Elsewhere in the region, the bulletin talked about how Ukrainian soldiers “again successfully repelled” the assault, and elsewhere it said: “Under the fire of Ukrainian soldiers, the remnants of the enemy forces retreated.” There were no immediate comments on the hostilities from Moscow.

Donbass, which is close to the Russian border and was a region of heavy industry, mining and agriculture, has been the focus of President Vladimir Putin’s campaign in Ukraine as Russian troops failed to capture the country’s two most important cities, Kyiv, the capital and Kharkiv in the beginning of the conflict. Donbass consists of Lugansk and Donetsk regions.

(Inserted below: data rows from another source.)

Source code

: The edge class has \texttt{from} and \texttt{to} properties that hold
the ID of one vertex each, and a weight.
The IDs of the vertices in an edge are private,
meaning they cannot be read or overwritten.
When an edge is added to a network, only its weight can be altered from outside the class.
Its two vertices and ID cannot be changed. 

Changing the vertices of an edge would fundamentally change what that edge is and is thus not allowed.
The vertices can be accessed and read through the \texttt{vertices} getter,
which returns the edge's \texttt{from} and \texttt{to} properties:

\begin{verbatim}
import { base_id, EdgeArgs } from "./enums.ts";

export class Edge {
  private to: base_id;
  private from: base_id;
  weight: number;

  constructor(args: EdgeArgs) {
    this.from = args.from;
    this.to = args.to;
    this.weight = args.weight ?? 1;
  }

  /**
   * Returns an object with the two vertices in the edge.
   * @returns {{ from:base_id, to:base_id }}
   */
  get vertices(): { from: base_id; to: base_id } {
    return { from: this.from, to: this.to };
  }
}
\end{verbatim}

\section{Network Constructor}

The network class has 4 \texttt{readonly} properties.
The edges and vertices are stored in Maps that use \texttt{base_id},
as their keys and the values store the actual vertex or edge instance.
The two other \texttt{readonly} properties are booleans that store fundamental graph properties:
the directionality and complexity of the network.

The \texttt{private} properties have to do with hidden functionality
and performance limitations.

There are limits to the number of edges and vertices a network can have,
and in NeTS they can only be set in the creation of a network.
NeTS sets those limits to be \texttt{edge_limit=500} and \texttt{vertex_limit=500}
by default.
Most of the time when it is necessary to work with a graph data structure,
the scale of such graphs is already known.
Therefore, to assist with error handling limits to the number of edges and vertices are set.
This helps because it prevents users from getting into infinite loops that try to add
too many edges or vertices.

Michael Kofman, Director of Russian Studies at the CNA Research Institute in Arlington, Virginia, said this week that “this is a very temporary reprieve; it’s not exactly an operational pause.” Speaking of podcast “War on the Rocks”, he said that Russian forces were still trying to press, “not very successfully,” on fortified Ukrainian positions around city ​​of Slavyansk.

He said that the next Russian offensive would likely target that town and another further south, Kramatorsk, and that the fight for the Donetsk region could drag on for months. He and other analysts, including Western intelligence officials, stressed that both Russia and Ukraine had suffered heavy losses and faced serious staffing problems.

This week, U.S. officials and others familiar with intelligence estimates estimated that around 20,000 Russians were killed and about 60,000 wounded. Russia tried to recruit more soldiers with large cash bonus offers for volunteersUkrainians from separatist territories, mercenaries and paramilitary units of the National Guard.

Ukraine is also losing a significant number of soldiers: in June, a senior government official said the country was losing between 100 and 200 soldiers daily.

The military is also facing equipment shortages. Nearly a third of Russian hardware has been destroyed, according to Western officials, although the Kremlin retains a significant lead in heavy weaponry.

This has prompted Ukrainian officials to repeatedly plead with the West for more heavy weapons and ammunition, saying they need supplies to counter Russia’s long-range advantage. This was announced on Friday by Defense Minister Alexei Reznikov. welcomed arrival of the first M270 multiple launch rocket systeman armored vehicle that is her most advanced artillery rocket launcher.

mr. Reznikov said the weapon would “make good company” for US-supplied High Mobility Artillery Rocket Systems, or HIMARS. USA delivered eight and promised four more truck-mounted multiple rocket launchers. The Ukrainian military says they are using the arrivals to strike Russian bases and warehouses behind the front lines.

However, some analysts say Ukraine needs dozens more to effectively counter Russian artillery, and Ukrainian officials say they need up to 300 multiple launch rocket systems.